By The MobiHealthNews Team
Digital health and fitness devices were, yet again, a dominant topic at CES 2015. Companies showed off a number of activity trackers, sleep devices, an oral health tracker, connected weight scales, and a few adhesive temperature devices. This year, while quite a few companies unveiled new digital health offerings, others demo'd products that built on existing devices. Withings announced a lower-cost version of their fitness watch, Activite. Both Hexoskin and Sleep Number unveiled child-sized versions of existing products. Wellograph announced upgraded software for its existing smartwatch.
Read on for a working list of the new health and fitness devices on display in Las Vegas this week.

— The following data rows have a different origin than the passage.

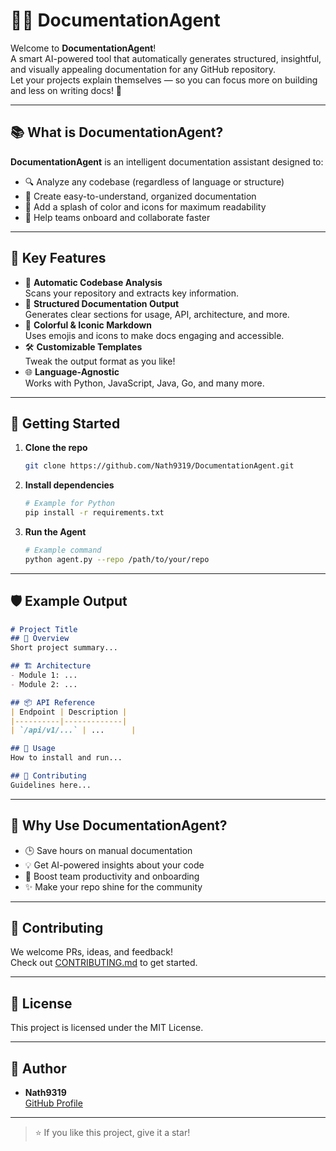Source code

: # 🤖✨ DocumentationAgent

Welcome to **DocumentationAgent**!  
A smart AI-powered tool that automatically generates structured, insightful, and visually appealing documentation for any GitHub repository.  
Let your projects explain themselves — so you can focus more on building and less on writing docs! 🚀

---

## 📚 What is DocumentationAgent?

**DocumentationAgent** is an intelligent documentation assistant designed to:
- 🔍 Analyze any codebase (regardless of language or structure)
- 📝 Create easy-to-understand, organized documentation
- 🌈 Add a splash of color and icons for maximum readability
- 🤝 Help teams onboard and collaborate faster

---

## 🦾 Key Features

- 🚦 **Automatic Codebase Analysis**  
  Scans your repository and extracts key information.
- 🧭 **Structured Documentation Output**  
  Generates clear sections for usage, API, architecture, and more.
- 🎨 **Colorful & Iconic Markdown**  
  Uses emojis and icons to make docs engaging and accessible.
- 🛠️ **Customizable Templates**  
  Tweak the output format as you like!
- 🌐 **Language-Agnostic**  
  Works with Python, JavaScript, Java, Go, and many more.

---

## 🚀 Getting Started

1. **Clone the repo**
   ```bash
   git clone https://github.com/Nath9319/DocumentationAgent.git
   ```
2. **Install dependencies**
   ```bash
   # Example for Python
   pip install -r requirements.txt
   ```
3. **Run the Agent**
   ```bash
   # Example command
   python agent.py --repo /path/to/your/repo
   ```

---

## 🛡️ Example Output

```markdown
# Project Title
## 🚀 Overview
Short project summary...

## 🏗️ Architecture
- Module 1: ...
- Module 2: ...

## 📦 API Reference
| Endpoint | Description |
|----------|-------------|
| `/api/v1/...` | ...      |

## 📝 Usage
How to install and run...

## 🤝 Contributing
Guidelines here...
```

---

## 🤩 Why Use DocumentationAgent?

- 🕒 Save hours on manual documentation
- 💡 Get AI-powered insights about your code
- 🚀 Boost team productivity and onboarding
- ✨ Make your repo shine for the community

---

## 🙏 Contributing

We welcome PRs, ideas, and feedback!  
Check out [CONTRIBUTING.md](CONTRIBUTING.md) to get started.

---

## 📄 License

This project is licensed under the MIT License.

---

## 👤 Author

- **Nath9319**  
  [GitHub Profile](https://github.com/Nath9319)

---

> ⭐️ If you like this project, give it a star!
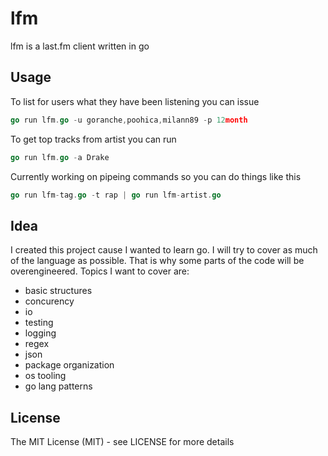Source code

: # lfm

lfm is a last.fm client written in go

## Usage

To list for users what they have been listening you can issue

```go
go run lfm.go -u goranche,poohica,milann89 -p 12month
```

To get top tracks from artist you can run

```go
go run lfm.go -a Drake
```

Currently working on pipeing commands so you can do things like this

```go
go run lfm-tag.go -t rap | go run lfm-artist.go
```

## Idea 

I created this project cause I wanted to learn go. I will try to cover as much of the language as possible. That is why some parts of the code will be overengineered. Topics I want to cover are:

- basic structures
- concurency
- io
- testing
- logging
- regex
- json
- package organization
- os tooling
- go lang patterns


## License

The MIT License (MIT) - see LICENSE for more details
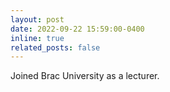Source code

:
 ```yaml
---
layout: post
date: 2022-09-22 15:59:00-0400
inline: true
related_posts: false
---
```


Joined Brac University as a lecturer.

Garmin's three new activity trackers
Garmin announced three new activity trackers: fenix 3, epix, and Vivoactive. Fenix 3 offers features to track multisport activities including advanced fitness training, cross-country and alpine skiing, snowboarding, hiking, climbing, and trail running. Advanced features available in the fenix include an antenna paired with a 3-axis electronic compass, barometer, and auto-calibrating altimeter. Fenix has a suggested retail price of $499.99. Although Garmin’s other new smartwatch epix’s main functionality is general GPS mapping, the device can download apps that will use the its digital compass, altimeter, and barometer to track fitness activity. Epix has a suggested retail price of $549.99. Vivoactive, the least expensive of the newly announced smartwatches, uses an accelerometer to track activity and retails for $249.99.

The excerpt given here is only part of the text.